**PROBLEM:** Write the records out again, unchanged.

**ENTRIES PROVIDED:**

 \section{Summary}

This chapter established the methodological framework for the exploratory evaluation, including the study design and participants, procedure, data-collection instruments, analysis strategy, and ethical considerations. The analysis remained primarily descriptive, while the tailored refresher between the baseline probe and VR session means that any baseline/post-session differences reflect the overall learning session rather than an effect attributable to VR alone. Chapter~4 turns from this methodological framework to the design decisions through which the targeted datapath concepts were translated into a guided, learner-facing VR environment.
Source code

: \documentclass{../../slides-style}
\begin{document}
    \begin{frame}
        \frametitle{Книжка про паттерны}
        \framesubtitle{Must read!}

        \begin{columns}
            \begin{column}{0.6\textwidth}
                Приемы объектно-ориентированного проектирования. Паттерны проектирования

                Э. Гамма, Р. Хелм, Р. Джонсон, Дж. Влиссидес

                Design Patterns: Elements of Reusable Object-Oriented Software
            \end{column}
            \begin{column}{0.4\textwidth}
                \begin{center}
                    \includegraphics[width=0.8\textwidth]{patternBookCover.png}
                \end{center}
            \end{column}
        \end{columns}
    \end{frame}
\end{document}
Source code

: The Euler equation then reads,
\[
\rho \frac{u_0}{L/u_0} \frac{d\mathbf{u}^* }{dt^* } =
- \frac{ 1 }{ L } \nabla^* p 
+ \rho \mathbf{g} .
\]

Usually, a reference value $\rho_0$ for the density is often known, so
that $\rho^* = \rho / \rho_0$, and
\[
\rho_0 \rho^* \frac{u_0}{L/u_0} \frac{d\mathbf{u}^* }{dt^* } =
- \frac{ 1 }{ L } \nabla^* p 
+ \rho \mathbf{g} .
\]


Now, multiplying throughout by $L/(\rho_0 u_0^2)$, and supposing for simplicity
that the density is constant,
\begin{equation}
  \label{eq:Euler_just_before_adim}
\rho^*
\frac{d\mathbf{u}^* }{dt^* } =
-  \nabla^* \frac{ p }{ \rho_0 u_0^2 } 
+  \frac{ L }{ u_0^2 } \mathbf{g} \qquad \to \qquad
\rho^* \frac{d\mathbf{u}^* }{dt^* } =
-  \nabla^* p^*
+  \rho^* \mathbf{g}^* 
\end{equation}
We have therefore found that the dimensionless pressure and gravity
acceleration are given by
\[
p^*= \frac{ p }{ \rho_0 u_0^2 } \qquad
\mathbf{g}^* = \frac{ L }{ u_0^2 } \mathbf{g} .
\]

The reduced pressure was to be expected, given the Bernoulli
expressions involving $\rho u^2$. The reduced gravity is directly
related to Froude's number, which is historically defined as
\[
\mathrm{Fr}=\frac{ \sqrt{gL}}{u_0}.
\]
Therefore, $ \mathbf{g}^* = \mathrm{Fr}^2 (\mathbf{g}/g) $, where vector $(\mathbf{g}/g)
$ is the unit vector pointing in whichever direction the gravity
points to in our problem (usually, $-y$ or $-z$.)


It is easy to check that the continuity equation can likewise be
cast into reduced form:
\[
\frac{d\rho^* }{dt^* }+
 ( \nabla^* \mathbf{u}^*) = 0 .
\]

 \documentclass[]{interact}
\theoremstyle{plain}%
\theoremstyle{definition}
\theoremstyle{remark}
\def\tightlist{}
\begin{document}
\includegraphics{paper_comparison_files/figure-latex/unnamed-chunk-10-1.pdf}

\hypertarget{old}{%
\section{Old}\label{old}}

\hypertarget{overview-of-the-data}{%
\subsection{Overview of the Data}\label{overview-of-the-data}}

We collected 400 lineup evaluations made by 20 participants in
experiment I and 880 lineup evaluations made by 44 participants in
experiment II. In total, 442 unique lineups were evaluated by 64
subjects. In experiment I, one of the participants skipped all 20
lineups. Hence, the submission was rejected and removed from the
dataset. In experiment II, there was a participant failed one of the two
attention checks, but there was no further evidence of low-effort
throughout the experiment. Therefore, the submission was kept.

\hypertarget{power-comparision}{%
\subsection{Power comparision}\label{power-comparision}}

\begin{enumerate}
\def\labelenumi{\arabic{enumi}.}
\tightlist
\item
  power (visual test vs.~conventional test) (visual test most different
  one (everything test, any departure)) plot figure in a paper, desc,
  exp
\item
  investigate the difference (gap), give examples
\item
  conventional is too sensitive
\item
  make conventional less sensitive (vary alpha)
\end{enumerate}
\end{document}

**RESULT:**
 \section{Summary}

This chapter established the methodological framework for the exploratory evaluation, including the study design and participants, procedure, data-collection instruments, analysis strategy, and ethical considerations. The analysis remained primarily descriptive, while the tailored refresher between the baseline probe and VR session means that any baseline/post-session differences reflect the overall learning session rather than an effect attributable to VR alone. Chapter~4 turns from this methodological framework to the design decisions through which the targeted datapath concepts were translated into a guided, learner-facing VR environment.
Source code

: \documentclass{../../slides-style}
\begin{document}
    \begin{frame}
        \frametitle{Книжка про паттерны}
        \framesubtitle{Must read!}

        \begin{columns}
            \begin{column}{0.6\textwidth}
                Приемы объектно-ориентированного проектирования. Паттерны проектирования

                Э. Гамма, Р. Хелм, Р. Джонсон, Дж. Влиссидес

                Design Patterns: Elements of Reusable Object-Oriented Software
            \end{column}
            \begin{column}{0.4\textwidth}
                \begin{center}
                    \includegraphics[width=0.8\textwidth]{patternBookCover.png}
                \end{center}
            \end{column}
        \end{columns}
    \end{frame}
\end{document}
Source code

: The Euler equation then reads,
\[
\rho \frac{u_0}{L/u_0} \frac{d\mathbf{u}^* }{dt^* } =
- \frac{ 1 }{ L } \nabla^* p 
+ \rho \mathbf{g} .
\]

Usually, a reference value $\rho_0$ for the density is often known, so
that $\rho^* = \rho / \rho_0$, and
\[
\rho_0 \rho^* \frac{u_0}{L/u_0} \frac{d\mathbf{u}^* }{dt^* } =
- \frac{ 1 }{ L } \nabla^* p 
+ \rho \mathbf{g} .
\]


Now, multiplying throughout by $L/(\rho_0 u_0^2)$, and supposing for simplicity
that the density is constant,
\begin{equation}
  \label{eq:Euler_just_before_adim}
\rho^*
\frac{d\mathbf{u}^* }{dt^* } =
-  \nabla^* \frac{ p }{ \rho_0 u_0^2 } 
+  \frac{ L }{ u_0^2 } \mathbf{g} \qquad \to \qquad
\rho^* \frac{d\mathbf{u}^* }{dt^* } =
-  \nabla^* p^*
+  \rho^* \mathbf{g}^* 
\end{equation}
We have therefore found that the dimensionless pressure and gravity
acceleration are given by
\[
p^*= \frac{ p }{ \rho_0 u_0^2 } \qquad
\mathbf{g}^* = \frac{ L }{ u_0^2 } \mathbf{g} .
\]

The reduced pressure was to be expected, given the Bernoulli
expressions involving $\rho u^2$. The reduced gravity is directly
related to Froude's number, which is historically defined as
\[
\mathrm{Fr}=\frac{ \sqrt{gL}}{u_0}.
\]
Therefore, $ \mathbf{g}^* = \mathrm{Fr}^2 (\mathbf{g}/g) $, where vector $(\mathbf{g}/g)
$ is the unit vector pointing in whichever direction the gravity
points to in our problem (usually, $-y$ or $-z$.)


It is easy to check that the continuity equation can likewise be
cast into reduced form:
\[
\frac{d\rho^* }{dt^* }+
 ( \nabla^* \mathbf{u}^*) = 0 .
\]

 \documentclass[]{interact}
\theoremstyle{plain}%
\theoremstyle{definition}
\theoremstyle{remark}
\def\tightlist{}
\begin{document}
\includegraphics{paper_comparison_files/figure-latex/unnamed-chunk-10-1.pdf}

\hypertarget{old}{%
\section{Old}\label{old}}

\hypertarget{overview-of-the-data}{%
\subsection{Overview of the Data}\label{overview-of-the-data}}

We collected 400 lineup evaluations made by 20 participants in
experiment I and 880 lineup evaluations made by 44 participants in
experiment II. In total, 442 unique lineups were evaluated by 64
subjects. In experiment I, one of the participants skipped all 20
lineups. Hence, the submission was rejected and removed from the
dataset. In experiment II, there was a participant failed one of the two
attention checks, but there was no further evidence of low-effort
throughout the experiment. Therefore, the submission was kept.

\hypertarget{power-comparision}{%
\subsection{Power comparision}\label{power-comparision}}

\begin{enumerate}
\def\labelenumi{\arabic{enumi}.}
\tightlist
\item
  power (visual test vs.~conventional test) (visual test most different
  one (everything test, any departure)) plot figure in a paper, desc,
  exp
\item
  investigate the difference (gap), give examples
\item
  conventional is too sensitive
\item
  make conventional less sensitive (vary alpha)
\end{enumerate}
\end{document}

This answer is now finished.